WORK REQUIRED:
Where a line of the records contains the word "distinct", show that line.

SOURCE RECORDS:
----------
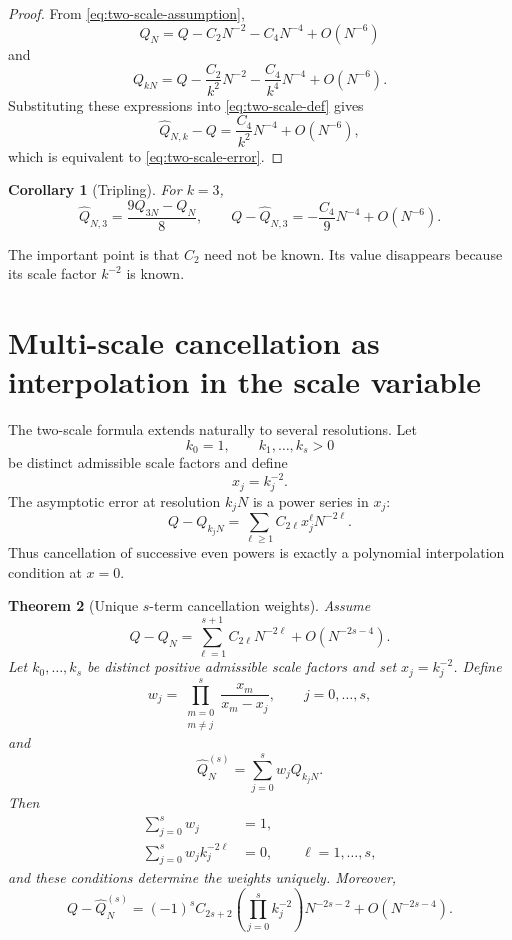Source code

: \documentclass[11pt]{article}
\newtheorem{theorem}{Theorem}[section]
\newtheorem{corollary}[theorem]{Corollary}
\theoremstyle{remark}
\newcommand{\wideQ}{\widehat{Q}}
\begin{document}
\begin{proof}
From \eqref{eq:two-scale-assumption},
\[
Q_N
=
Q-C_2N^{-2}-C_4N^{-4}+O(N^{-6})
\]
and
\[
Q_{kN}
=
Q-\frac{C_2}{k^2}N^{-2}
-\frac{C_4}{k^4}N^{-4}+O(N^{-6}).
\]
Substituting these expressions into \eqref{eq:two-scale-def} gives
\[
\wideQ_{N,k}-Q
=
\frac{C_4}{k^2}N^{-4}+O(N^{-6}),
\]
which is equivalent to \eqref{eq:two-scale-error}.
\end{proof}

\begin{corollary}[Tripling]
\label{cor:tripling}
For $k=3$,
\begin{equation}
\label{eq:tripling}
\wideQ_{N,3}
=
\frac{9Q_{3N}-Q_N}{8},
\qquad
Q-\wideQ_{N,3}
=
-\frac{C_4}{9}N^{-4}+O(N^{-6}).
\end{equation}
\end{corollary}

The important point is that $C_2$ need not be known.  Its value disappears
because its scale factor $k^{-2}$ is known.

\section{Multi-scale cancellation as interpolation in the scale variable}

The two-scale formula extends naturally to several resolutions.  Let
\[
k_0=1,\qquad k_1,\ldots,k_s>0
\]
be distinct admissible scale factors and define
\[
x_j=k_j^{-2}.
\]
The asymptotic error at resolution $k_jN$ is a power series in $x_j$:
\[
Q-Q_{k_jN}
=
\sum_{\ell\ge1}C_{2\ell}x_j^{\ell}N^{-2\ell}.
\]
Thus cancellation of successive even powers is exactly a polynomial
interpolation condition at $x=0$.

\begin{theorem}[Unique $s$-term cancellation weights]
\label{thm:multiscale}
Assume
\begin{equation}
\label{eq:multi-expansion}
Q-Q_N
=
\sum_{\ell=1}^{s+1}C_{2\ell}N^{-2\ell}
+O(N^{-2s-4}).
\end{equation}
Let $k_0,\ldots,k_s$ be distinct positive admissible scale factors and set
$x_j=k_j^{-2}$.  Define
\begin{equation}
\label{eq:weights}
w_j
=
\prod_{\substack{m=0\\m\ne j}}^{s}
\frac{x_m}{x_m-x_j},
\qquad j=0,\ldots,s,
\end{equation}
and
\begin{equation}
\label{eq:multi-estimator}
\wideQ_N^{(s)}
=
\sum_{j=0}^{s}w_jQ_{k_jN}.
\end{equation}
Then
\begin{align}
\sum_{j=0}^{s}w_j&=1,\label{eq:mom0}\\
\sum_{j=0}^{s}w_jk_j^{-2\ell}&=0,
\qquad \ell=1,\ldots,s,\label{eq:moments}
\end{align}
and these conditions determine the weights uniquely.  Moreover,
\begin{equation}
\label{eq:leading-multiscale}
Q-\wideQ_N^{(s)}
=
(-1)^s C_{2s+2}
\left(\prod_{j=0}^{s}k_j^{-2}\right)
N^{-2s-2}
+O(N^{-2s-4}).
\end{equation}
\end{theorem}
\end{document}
----------
SOLUTION TO THIS PROBLEM:
be distinct admissible scale factors and define
Let $k_0,\ldots,k_s$ be distinct positive admissible scale factors and set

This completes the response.